Lamento dizê-lo, mas sob nenhuma circunstância faz sentido duas assessoras e a chefe de gabinete tentarem fisicamente reter o computador no ministério, contra Frederico Pinheiro, que descreveram como descontrolado. É também muito interessante ler todas as peças que saíram na última semana sobre o adjunto, em que até alegações de que era violento com colegas desde a altura em que era jornalista na RTP vieram à tona. Frederico Pinheiro percorreu a escada dos cargos de confiança política do Partido Socialista. É amigo pessoal de Pedro Nuno Santos e foi reconduzido por Galamba. É ternurento ver que tal como mulher de César, só passado este tempo todo é que se tornou desprezível.
No mesmo dia em que João Galamba apresenta a sua demissão ao Primeiro-Ministro, e tornando-se claro para toda a gente que mantê-lo com a possibilidade de se perceber que a atuação do SIS foi ilegal seria um erro crasso, António Costa faz um discurso ao país em que se compromete com João Galamba e a sua narrativa. Colocando de parte o cinismo político de apresentar uma demissão que sabia que não seria aceite, António Costa pretendeu mostrar a Marcelo Rebelo de Sousa que no seu governo manda ele.
Bom, e eis que passado alguns dias e três bolas de gelado Santini Marcelo fala ao país. Levanta a suspeita de que o SIS é usado indevidamente, sustenta que o ministro não tem condições de se manter, considera a decisão do primeiro-ministro uma irresponsabilidade, e conclui que o melhor é deixar tudo como está. A defesa da estabilidade como um fim nela mesma, algo que Marcelo acabou por fazer, é uma posição política que remove ao Presidente a capacidade de poder vir a ter um último mandato com iniciativa política. De facto, levantar a necessidade de aplicação correta do PRR como argumento para nem dissolver o parlamento, nem exigir uma remodelação do executivo, dado que 78% da componente pública do PRR ficou por executar em 2022, permite que se de facto decidir uma destas duas hipóteses seja sempre confrontado com o que já podia ter feito, e não fez.
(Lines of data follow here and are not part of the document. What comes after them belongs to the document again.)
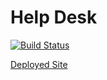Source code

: # Help Desk

[![Build Status](https://img.shields.io/github/actions/workflow/status/TommyMolly/help-desk/deploy.yml?branch=main)](https://github.com/TommyMolly/help-desk/actions)

[Deployed Site](https://tommymolly.github.io/help-desk/)
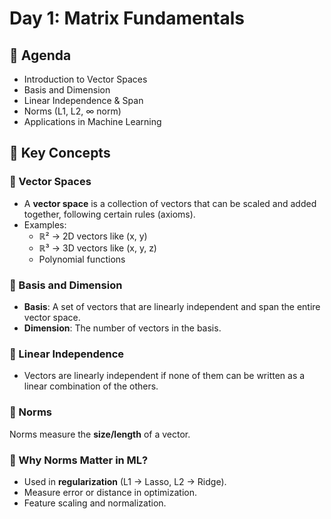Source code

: # Day 1: Matrix Fundamentals

## 📌 Agenda
- Introduction to Vector Spaces  
- Basis and Dimension  
- Linear Independence & Span  
- Norms (L1, L2, ∞ norm)  
- Applications in Machine Learning  

## 🧾 Key Concepts  

### 🔹 Vector Spaces  
- A **vector space** is a collection of vectors that can be scaled and added together, following certain rules (axioms).  
- Examples:  
  - ℝ² → 2D vectors like (x, y)  
  - ℝ³ → 3D vectors like (x, y, z)  
  - Polynomial functions  

### 🔹 Basis and Dimension  
- **Basis**: A set of vectors that are linearly independent and span the entire vector space.  
- **Dimension**: The number of vectors in the basis.  

### 🔹 Linear Independence  
- Vectors are linearly independent if none of them can be written as a linear combination of the others.  

### 🔹 Norms  
Norms measure the **size/length** of a vector.  

### 🔹 Why Norms Matter in ML?  
- Used in **regularization** (L1 → Lasso, L2 → Ridge).  
- Measure error or distance in optimization.  
- Feature scaling and normalization.  
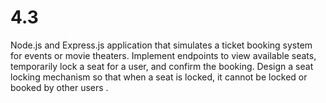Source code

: # 4.3
 Node.js and Express.js application that simulates a ticket booking system for events or movie theaters. Implement endpoints to view available seats, temporarily lock a seat for a user, and confirm the booking. Design a seat locking mechanism so that when a seat is locked, it cannot be locked or booked by other users .
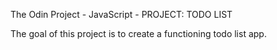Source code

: The Odin Project - JavaScript - PROJECT: TODO LIST	

The goal of this project is to create a functioning todo list app.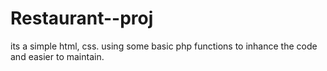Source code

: # Restaurant--proj
its a simple html, css.
using some basic php functions to inhance the code and easier to maintain.

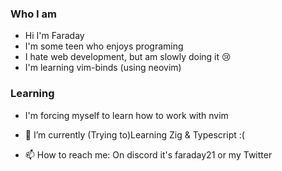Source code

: ### Who I am
- Hi I'm Faraday
- I'm some teen who enjoys programing
- I hate web development, but am slowly doing it 😢
- I'm learning vim-binds (using neovim)
  


### Learning
- I'm forcing myself to learn how to work with nvim
- 🌱 I’m currently (Trying to)Learning Zig & Typescript :(
  
- 📫 How to reach me: On discord it's faraday21 or my Twitter
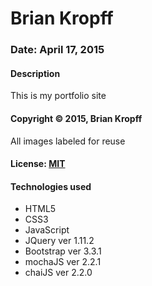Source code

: # Brian Kropff
### Date: April 17, 2015
#### Description
This is my portfolio site

#### Copyright © 2015, Brian Kropff
All images labeled for reuse

#### License: [MIT](https://github.com/twbs/bootstrap/blob/master/LICENSE)

#### Technologies used
- HTML5
- CSS3
- JavaScript
- JQuery ver 1.11.2
- Bootstrap ver 3.3.1
- mochaJS ver 2.2.1
- chaiJS ver 2.2.0
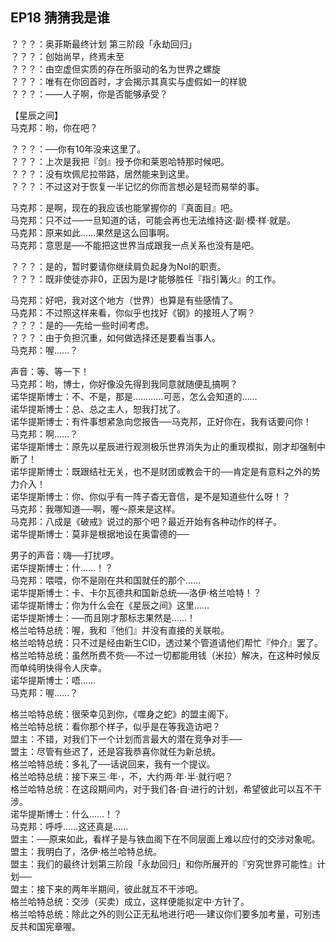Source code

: ## EP18 猜猜我是谁  
  
？？？：奥菲斯最终计划 第三阶段「永劫回归」  
？？？：创始尚早，终焉未至  
？？？：由空虚但实质的存在所驱动的名为世界之螺旋  
？？？：唯有在你回首时，才会揭示其真实与虚假如一的样貌  
？？？：——人子啊，你是否能够承受？  
  
【星辰之间】  
马克邦：哟，你在吧？  
  
？？？：──你有10年没来这里了。  
？？？：上次是我把『剑』授予你和莱恩哈特那时候吧。  
？？？：没有坎佩尼拉带路，居然能来到这里。  
？？？：不过这对于恢复一半记忆的你而言想必是轻而易举的事。  
  
马克邦：是啊，现在的我应该也能掌握你的『真面目』吧。  
马克邦：只不过──一旦知道的话，可能会再也无法维持这·副·模·样·就是。  
马克邦：原来如此……果然是这么回事啊。  
马克邦：意思是──不能把这世界当成跟我一点关系也没有是吧。  
  
？？？：是的，暂时要请你继续肩负起身为NoⅠ的职责。  
？？？：既非使徒亦非0，正因为是Ⅰ才能够胜任『指引篝火』的工作。  
  
马克邦：好吧，我对这个地方（世界）也算是有些感情了。  
马克邦：不过照这样来看，你似乎也找好《钢》的接班人了啊？  
？？？：是的──先给一些时间考虑。  
？？？：由于负担沉重，如何做选择还是要看当事人。  
马克邦：喔……？  
  
声音：等、等一下！  
马克邦：哟，博士，你好像没先得到我同意就随便乱搞啊？  
诺华提斯博士：不、不是，那是…………可恶，怎么会知道的……  
诺华提斯博士：总、总之主人，恕我打扰了。  
诺华提斯博士：有件事想紧急向您报告──马克邦，正好你在，我有话要问你！  
马克邦：啊……？  
诺华提斯博士：原先以星辰进行观测极乐世界消失为止的重现模拟，刚才却强制中断了！  
诺华提斯博士：既跟结社无关，也不是财团或教会干的──肯定是有意料之外的势力介入！  
诺华提斯博士：你、你似乎有一阵子杳无音信，是不是知道些什么呀！？  
马克邦：我哪知道──啊，喔～原来是这样。  
马克邦：八成是《破戒》说过的那个吧？最近开始有各种动作的样子。  
诺华提斯博士：莫非是根据地设在奥雷德的──  
  
男子的声音：嗨──打扰啰。  
诺华提斯博士：什……！？  
马克邦：喂喂，你不是刚在共和国就任的那个……  
诺华提斯博士：卡、卡尔瓦德共和国新总统──洛伊·格兰哈特！？  
诺华提斯博士：你为什么会在《星辰之间》这里……  
诺华提斯博士：──而且刚才那标志果然是……！  
格兰哈特总统：喔，我和『他们』并没有直接的关联啦。  
格兰哈特总统：只不过是经由新生CID，透过某个管道请他们帮忙『仲介』罢了。  
格兰哈特总统：虽然所费不赀──不过一切都能用钱（米拉）解决，在这种时候反而单纯明快得令人庆幸。  
诺华提斯博士：唔……  
马克邦：喔……？  
  
格兰哈特总统：很荣幸见到你，《噬身之蛇》的盟主阁下。  
格兰哈特总统：看你那个样子，似乎是在等我造访吧？  
盟主：不错，对我们下一个计划而言最大的潜在竞争对手──  
盟主：尽管有些迟了，还是容我恭喜你就任为新总统。  
格兰哈特总统：多礼了──话说回来，我有一个提议。  
格兰哈特总统：接下来三·年·，不，大约两·年·半·就行吧？  
格兰哈特总统：在这段期间内，对于我们各·自·进行的计划，希望彼此可以互不干涉。  
诺华提斯博士：什么……！？  
马克邦：呼呼……这还真是……  
盟主：──原来如此，看样子是与铁血阁下在不同层面上难以应付的交涉对象呢。  
盟主：我明白了，洛伊·格兰哈特总统。  
盟主：我们的最终计划第三阶段「永劫回归」和你所展开的『穷究世界可能性』计划──  
盟主：接下来的两年半期间，彼此就互不干涉吧。  
格兰哈特总统：交涉（买卖）成立，这样便能拟定中·方针了。  
格兰哈特总统：除此之外的则公正无私地进行吧──建议你们要多加考量，可别违反共和国宪章喔。  
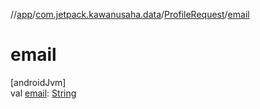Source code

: //[app](../../../index.md)/[com.jetpack.kawanusaha.data](../index.md)/[ProfileRequest](index.md)/[email](email.md)

# email

[androidJvm]\
val [email](email.md): [String](https://kotlinlang.org/api/latest/jvm/stdlib/kotlin/-string/index.html)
É perfeitamente compreensível o racional tático por detrás da não dissolução da Assembleia da República. Os dois cenários mais prováveis seriam o PS ganhar com uma maioria ainda mais expressiva, ou a direita chegar ao poder com a extrema-direita atrelada. António Costa sabe isso. Por isso mesmo manteve o ministro: a constante conversa de Marcelo sobre dissolução é só isso mesmo, conversa. Temos um país com um Presidente da República politicamente na mão do Primeiro-Ministro.
Contudo, existe uma ressalva relevante. Ao manter João Galamba, António Costa compromete-se com este e a sua narrativa. Na passada quarta-feira ouvimos Frederico Pinheiro na Assembleia da República, seguido pela Chefe de Gabinete de João Galamba, e por fim pelo próprio ministro. Até agora, temos quatro versões diferentes sobre o uso do SIS. Tanto a adjunta, como o ministro, como o Primeiro Ministro citam um crime de roubo quando Frederico Pinheiro levou o computador, desmentidos pelo Conselho de Fiscalização do SIRP.
Não conseguimos chegar ao fundo da verdade neste ponto, mas uma coisa sabemos. No momento em que se falou de crime, o uso do SIS foi ilegal. Se isso se comprovar, e outras alegações que o assessor fez, tais como receber um telefonema do SIS indicando que existiam “ordens desde cima” para recolher o computador, não é Galamba que tem de cair, é o próprio primeiro-ministro. E disto, nem o otimismo crónico de António Costa o pode salvar.